Hormonal changes increase urinary stasis and vesicoureteral reflux and thus favour bacterial growth [5].

Urinary tract infections in pregnant women are associated with maternal as well as foetal morbidity such as preterm labour, hypertension/preeclampsia, pyelonephritis, low birth weight and prematurity. Asymptomatic infections go unnoticed and the infection may cause cystitis and pyelonephritis [6]. In a retrospective study carried out by Njim et al. [7] at the Buea Regional Hospital, an incidence of 19.5% of low birth weight was recorded with infections as the leading the cause, UTIs inclusive. This was associated with foetal distress syndrome and sometimes death. In another study [8], UTI was incriminated as a significant risk factor for preeclampsia with 17% prevalence amongst women with preeclampsia. Thus UTIs are a great cause for concern with regards to reproductive and child health.

It has been reported that modern ante-natal screening combined with appropriate antibiotic treatment could significantly reduce pregnancy complications caused by urinary tract infection thus improving maternal and neonatal health [9]. It is well established that urine culture is the gold standard for diagnosing UTIs. However, culture is expensive and time consuming to be introduced as part of the antenatal consultation (ANC) routine test in resource poor countries like Cameroon. In addition, most health care facilities in such settings lack culture facilities and urine testing is usually by the dipstick test. Thus identification of the risks factors for UTI in pregnancy will reduce the prevalence, cost of diagnosis, and treatment of UTI.

A similar study in the Buea Health District conducted over 5 years ago reported a UTI prevalence of 23.5% but found no association between suspected risk factors and prevalence of UTI in pregnancy [10]. However, the sample size of that study was small (102) and not representative of the entire Buea Health District. More so the risk factors assessed were not exhaustive. For these reasons, the present study was conducted to verify if with a greater sample size, risk factors associated with urinary tract infection in pregnancy could be identified given the high prevalence.

Materials and methods

Study design

This was a cross sectional study in which pregnant women registered for ANC within the months of August to November 2017 in the major Integrated Health Centers of the Buea Health District and gave signed informed consent were recruited in this study. Data on the symptoms of UTIs reported, demographic characteristics, medical history and information on the risk factors tested were obtained using a questionnaire. Urine samples were collected for urine dipstick analysis and culture for the identification of bacteria. The validity of dipstick test in the screening of UTIs was calculated and antimicrobial susceptibility testing was carried out on the isolates by the disc diffusion method.

Study area

This study was carried out in the Buea Health District, located in Buea, the capital city of South West Region of Cameroon. It is situated on latitude 4o.1538′ North, longitude 9o.2337′ East and 959 m above sea level. Buea Health District is one of the four health districts in Fako Division. With regards to its health structure, the Buea Health District is made up of 7 health areas. It has a total population of 153,827 as of 2015 [11]. The Integrated Health Centers (IHC) sampled included; Mile 16 IHC, Muea Divisional Hospital, Buea road IHC, Bova IHC, Tole IHC and Molyko IHC.

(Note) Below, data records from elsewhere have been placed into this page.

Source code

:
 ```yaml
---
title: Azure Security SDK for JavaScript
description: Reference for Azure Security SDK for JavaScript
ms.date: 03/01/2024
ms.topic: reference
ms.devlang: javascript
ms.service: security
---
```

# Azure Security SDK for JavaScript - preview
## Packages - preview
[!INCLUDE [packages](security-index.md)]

Sample size estimation and study population

The sample size was calculated as previously described for cross sectional studies [12]. Following this method, a minimum sample size of 284 participants was obtained assuming a prevalence of 23.5% bacteriuria reported in the same area [10].

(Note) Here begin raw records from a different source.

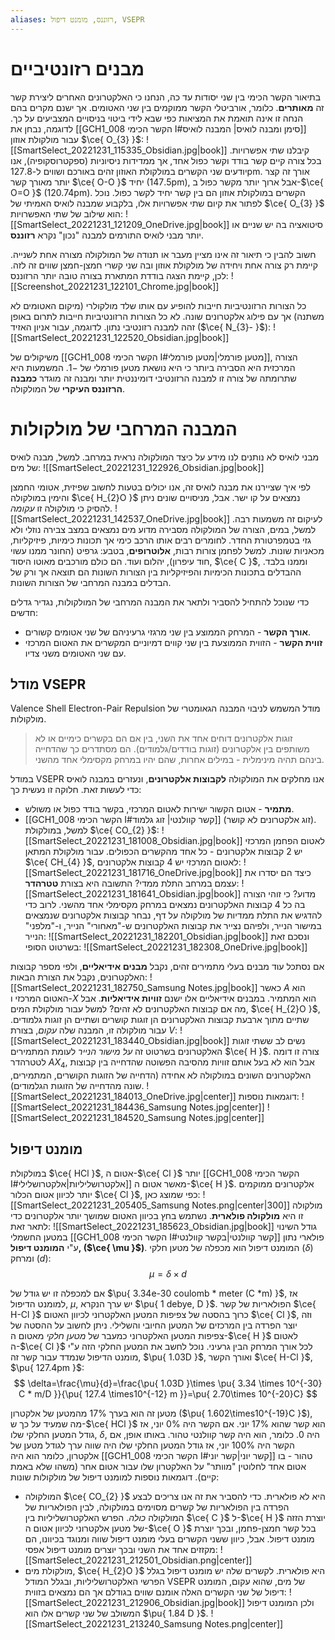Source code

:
 ```yaml
---
aliases: רזוננס, מומנט דיפול, VSEPR
---
```


# מבנים רזונטיביים

בתיאור הקשר הכימי בין שני יסודות עד כה, הנחנו כי האלקטרונים האחרים ליצירת קשר זה **מאותרים**. כלומר, אורביטלי הקשר ממוקמים בין שני האטומים. אך ישנם מקרים בהם הנחה זו אינה תואמת את המציאות כפי שבא לידי ביטוי בניסויים המצביעים על כך.
לדוגמה, נבחן את [[GCH1_008 הקשר הכימי I#סימן ומבנה לואיס| המבנה לואיס]] עבור מולקולת אוזון $\ce{ O_{3} }$:
![[SmartSelect_20221231_115335_Obsidian.jpg|book]]
קיבלנו שתי אפשרויות.
בכל צורה קיים קשר בודד וקשר כפול אחד, אך ממדידות ניסיוניות (ספקטרוסקופיה), אנו יודעים שני הקשרים במולקולת האוזון זהים באורכם ושווים ל-$127.8 \mathrm{pm}$. אורך זה קצר יותר מאורך קשר $\ce{ O-O }$ יחיד ($147.5 \mathrm{pm}$), אבל ארוך יותר מקשר כפול ב-$\ce{ O=O }$ ($120.74 \mathrm{pm}$). הקשרים במולקולת אוזון הם בין קשר יחיד לקשר כפול.
נוכל לפתור את קיום שתי אפשרויות אלו, בלקבוע שמבנה לואיס האמיתי של $\ce{ O_{3} }$ הוא שילוב של שתי האפשרויות:
![[SmartSelect_20221231_121209_OneDrive.jpg|book]]
סיטואציה בה יש שניים או יותר מבני לואיס התורמים למבנה "נכון" נקרא **רזוננס**.

חשוב להבין כי תיאור זה אינו מציין מעבר או תנודה של המולקולה מצורה אחת לשנייה. קיימת רק צורה אחת ויחידה של מולקולת אוזון ובה שני קשרי חמצן-חמצן שווים זה לזה. לכן, קיימת הצגה בודדת המתארת בצורה טובה יותר הרזוננס:
![[Screenshot_20221231_122101_Chrome.jpg|book]]

כל הצורות הרזונטיביות חייבות להופיע עם אותו שלד מולקולרי (מיקום האטומים לא משתנה) אך עם פילוג אלקטרונים שונה. לא כל הצורות הרזונטיביות חייבות לתרום באופן זהה למבנה רזונטיבי נתון. לדוגמה, עבור אניון האזיד ($\ce{ N_{3}- }$):
![[SmartSelect_20221231_122520_Obsidian.jpg|book]]

משיקולים של [[GCH1_008 הקשר הכימי I#מטען פורמלי|מטען פורמלי]], הצורה המרכזית היא הסבירה ביותר כי היא נושאת מטען פורמלי של $-1$. המשמעות היא שתרומתה של צורה זו למבנה הרזונטיבי דומיננטית יותר ומבנה זה מוגדר **כמבנה הרזוננס העיקרי** של המולקולה.

# המבנה המרחבי של מולקולות
מבני לואיס לא נותנים לנו מידע על כיצד המולקולה נראית במרחב. למשל, מבנה לואיס של מים:
![[SmartSelect_20221231_122926_Obsidian.jpg|book]]

לפי איך שציירנו את מבנה לואיס זה, אנו יכולים בטעות לחשוב שפיזית, אטומי החמצן והימין במולקולה $\ce{ H_{2}O }$ נמצאים על קו ישר. אבל, מניסויים שונים ניתן להסיק כי מולקולה זו *עקומה*.
![[SmartSelect_20221231_142537_OneDrive.jpg|book]]
לעיקום זה משמעות רבה. למשל, במים, הצורה של המולקולה מסבירה מדוע מים נמצאים במצב צבירה נוזלי ולא גזי בטמפרטורת החדר.
לחומרים רבים אותו הרכב כימי אך תכונות כימיות, פיזיקליות, מכאניות שונות. למשל לפחמן צורות רבות, **אלוטרופים**, בטבע: גרפיט (החונר ממנו עשוי חוד עיפרון), יהלום ועוד. הם כולם מורכבים מאוטו היסוד, $\ce{ C }$, וממנו בלבד. ההבדלים בתכונות הכימיות והפיזיקליות בין הצורות השונות הם תוצאה אך ורק של הבדלים במבנה המרחבי של הצורות השונות.

כדי שנוכל להתחיל להסביר ולתאר את המבנה המרחבי של המולקולות, נגדיר גדלים חדשים:
- **אורך הקשר** - המרחק הממוצע בין שני מרגזי גרעיניהם של שני אטומים קשורים.
- **זווית הקשר** - הזווית הממוצעת בין שני קווים דמיוניים המקשרים את האטום המרכזי עם שני האטומים משני צדיו.

## מודל VSEPR
Valence Shell Electron-Pair Repulsion
מודל המשמש לניבוי המבנה הגאומטרי של מולקולות.
> זוגות אלקטרונים דוחים אחד את השני, בין אם הם בקשרים כימיים או לא משותפים בין אלקטרונים (זוגות בודדים/גלמודים). הם מסתדרים כך שהדחייה בינהם תהיה מינימלית - במילים אחרות, שהם יהיו במרחק מקסימלי אחד מהשני.

במודל VSEPR אנו מחלקים את המולקולה **לקבוצות אלקטרונים**, ונעזרים במבנה לואיס כדי לעשות זאת. חלוקה זו נעשית כך:
- **מתמיר** - אטום הקשור ישירות לאטום המרכזי, בקשר בודד כפול או משולש.
- [[GCH1_008 הקשר הכימי I#קשר קוולנטי| זוג גלמוד]] (זוג אלקטרונים לא קושר).
	למשל, במולקולת $\ce{ CO_{2} }$:
	![[SmartSelect_20221231_181008_Obsidian.jpg|book]]
	לאטום הפחמן המרכזי יש 2 קבוצות אלקטרונים - כל אחד מהקשרים הכפולים.
	עבור מולקולת המתאן $\ce{ CH_{4} }$, לאטום המרכזי יש 4 קבוצות אלקטרונים:
	![[SmartSelect_20221231_181716_OneDrive.jpg|book]]
	כיצד הם יסדרו את עצמם במרחב התלת ממדי? התשובה היא בצורת **טטרהדר**:
	![[SmartSelect_20221231_181641_Obsidian.jpg|book]]
	מדוע? כי זוהי הצורה בה כל 4 קבוצות האלקטרונים נמצאים במרחק מקסימלי אחד מהשני.
	לרוב כדי להדגיש את התלת ממדיות של מולקולה על דף, נבחר קבוצות אלקטרונים שנמצאים במישור הנייר, ולפיהם נצייר את קבוצות האלקטרונים ש-"מאחורי" הנייר, ו-"מלפני" הנייר:
	![[SmartSelect_20221231_182201_Obsidian.jpg|book]]
	ונסכם זאת בשרטוט הסופי:
	![[SmartSelect_20221231_182308_OneDrive.jpg|book]]

אם נסתכל עוד מבנים בעלי מתמירים זהים, נקבל **מבנים אידיאליים**, ולפי מספר קבוצות האלקטרונים, נקבל את הצורת הבאות:
![[SmartSelect_20221231_182750_Samsung Notes.jpg|book]]
כאשר $A$ הוא האטום המרכזי ו-$X$ הוא המתמיר.
במבנים אידיאליים אלו ישנם **זוויות אידיאליות**.
אבל מה אם קבוצות האלקטרונים לא זהים? למשל עבור מולקולת המים, $\ce{ H_{2}O }$, שתיים מתוך ארבעת קבוצות האלקטרונים הן זוגות קושרים ושתיים הן זוגות גלמודים. עבור מולקולה זו, המבנה שלה *עקום*, בצורת $V$:
![[SmartSelect_20221231_183440_Obsidian.jpg|book]]
נשים לב ששתי זוגות האלקטרונים בשרטוט זה *על מישור הנייר* לעומת המתמירים $\ce{ H }$. צורה זו דומה לטטרהדר $AX_{4}$, אבל הוא לא בעל אותם זוויות מהסיבה הפשוטה שהדחייה בין קבוצות האלקטרונים השונים במולקולה לא אחידה (הדחייה של הזוגות הקושרים, המתמירים, שונה מהדחייה של הזוגות הגלמודים).
![[SmartSelect_20221231_184013_OneDrive.jpg|center]]
דוגמאות נוספות:
![[SmartSelect_20221231_184436_Samsung Notes.jpg|center]]
![[SmartSelect_20221231_184520_Samsung Notes.jpg|center]]

## מומנט דיפול
במולקולת $\ce{ HCl }$, אטום ה-$\ce{ Cl }$ יותר [[GCH1_008 הקשר הכימי I#אלקטרושליליות|אלקטרושלילי]] מאשר אטום ה-$\ce{ H }$. אלקטרונים ממוקמים יותר לכיוון אטום הכלור $\ce{ Cl }$, כפי שמוצג כאן:
![[SmartSelect_20221231_205405_Samsung Notes.png|center|300]]
מולקולה זו היא **מולקולה פולארית**. נשתמש בחץ בכיוון האטום שמושך יותר אלקטרונים כדי לתאר זאת:
![[SmartSelect_20221231_185623_Obsidian.jpg|book]]
גודל השינוי במטען החשמלי [[GCH1_008 הקשר הכימי I#קשר קוולנטי|בקשר קוולנטי]] פולארי נתון ע"י **המומנט דיפול, ($\ce{ \mu }$)**. המומנט דיפול הוא מכפלה של מטען חלקי ($\delta$) ומרחק ($d$):
$$
\mu=\delta \times d
$$

אם למכפלה זו יש גודל של $\pu{ 3.34e-30 coulomb * meter (C *m) }$, אז למומנט הדיפול, $\mu$, יש ערך הנקרא $\pu{ 1 debye, D }$.
הפולאריות של קשר $\ce{ H-Cl }$ כרוך בהסטה של צפיפות המטען האלקטרוני לכיוון האטום $\ce{ Cl }$, וזה יוצר הפרדה בין המרכזים של המטען החיובי והשלילי. ניתן לחשוב על ההסטה של צפיפות המטען האלקטרוני כמעבר של *מטען חלקי* מאטום ה-$\ce{ H }$ לאטום ה-$\ce{ Cl }$ לכל אורך המרחק הבין גרעיני.
נוכל לחשב את המטען החלקי הזה ע"י מומנט הדיפול שנמדד עבור קשר זה, $\pu{ 1.03D }$, ואורך הקשר $\ce{ H-Cl }$, $\pu{ 127.4pm }$:
$$
\delta=\frac{\mu}{d}=\frac{\pu{ 1.03D }\times \pu{ 3.34 \times 10^{-30} C * m/D }}{\pu{ 127.4 \times10^{-12} m }}=\pu{  2.70\times 10^{-20}C}
$$

מטען זה הוא בערך $17\%$ מהמטען של אלקטרון ($\pu{ 1.602\times10^{-19}C }$), מה שמעיד על כך ש-$\ce{ HCl }$ הוא קשר שהוא $17\%$ יוני. אם הקשר היה $0\%$ יוני, אז גודל המטען החלקי שלו, $\delta$, היה $0$. כלומר, הוא היה קשר קוולנטי טהור. באותו אופן, אם הקשר היה $100\%$ יוני, אז גודל המטען החלקי שלו היה שווה ערך לגודל מטען של אלקטרון, כלומר הוא היה [[GCH1_008 הקשר הכימי I#קשר יוני|קשר יוני]] טהור - בו אטום אחד לחלוטין "מוותר" על האלקטרון שלו עבור אטום אחר (משהו שלא באמת קיים).
דוגמאות נוספות למומנט דיפול של מולקולות שונות:
- המולקולה $\ce{ CO_{2} }$ היא לא פולארית. כדי להסביר את זה אנו צריכים לבצע הפרדה בין הפולאריות של קשרים מסוימים במולקולה, לבין הפולאריות של המולקולה *כולה*. הפרש האלקטרושליליות בין $\ce{ C }$ ל-$\ce{ H }$ יוצרת הזזה של מטען אלקטרוני לכיוון אטום ה-$\ce{ O }$ בכל קשר חמצן-פחמן, ובכך יוצרת מומנט דיפול. אבל, כיוון ששני הקשרים בעלי מומנט דיפול שווה ומנוגד בכיוונו, הם מקזזים אחד את השני ובכך יוצרים מומנט דיפול אפסי:
	![[SmartSelect_20221231_212501_Obsidian.png|center]]
- מולקולת מים, $\ce{ H_{2}O }$ היא פולארית. לקשרים שלה יש מומנט דיפול בגלל הפרשי האלקטרושליליות, ובגלל המודל VSEPR של מים, שהוא עקום, המומנט דיפול של שני הקשרים האלה אומנם שווים בגודלם אך הם נמצאים בזווית:
	![[SmartSelect_20221231_212906_Obsidian.jpg|book]]
	ולכן המומנט דיפול המשולב של שני קשרים אלו הוא $\pu{ 1.84 D }$.
	![[SmartSelect_20221231_213240_Samsung Notes.png|center]]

All pregnant women attending ANC in the major Integrated Health Centers in all Health Areas of the Buea Health District were included in this study. Each participant signed an informed consent form. Assent was sought from participants <21 years old and consent from their parents/guardian. Pregnant women who were on antibiotics or had taken any within the previous 2 weeks, as well as those who refused to give consent, were excluded from the study.

Sample collection

Sterile urine samples were collected from each participant for urinalysis and urine culture. The women were given instructions on how to collect a clean catch mid-stream sterile urine sample. They were asked to clean the labia and area around the urethra with sterile water and urine collected with the labia held apart. They were to pass out urine into the toilet pot for a few seconds, then collect a portion of the mid-stream urine before emptying their bladder into the toilet pot. About 3 mL of the specimen was poured into another wide-mouth container and used for urine dipstick analysis and microscopy. The rest of the sample was kept in a cold box and transported to the Faculty of Science Clinical Diagnostic Laboratory, University of Buea within 3 h of sample collection for culture. Capillary blood from a finger prick was also collected for the determination of haemoglobin concentration using a haemoglobinometer (Mission HB haemoglobinometer, Italy).

Sample analysis

Macroscopy and dipstick analysis

The color and consistency of freshly collected urine samples were recorded. A Combii 11 dipstick (URIT Medical Electronic Co-LTD) was used for urinalysis. The strip contained the following analytes; ascorbic acid, specific gravity, pH, ketone, glucose, urobilinogen, bilirubin, nitrite, leucocytes and proteins. The reagent strip pad was completely immersed in fresh urine and observed for color changes. These were read against the color chart on the labeled test strip container and the results recorded.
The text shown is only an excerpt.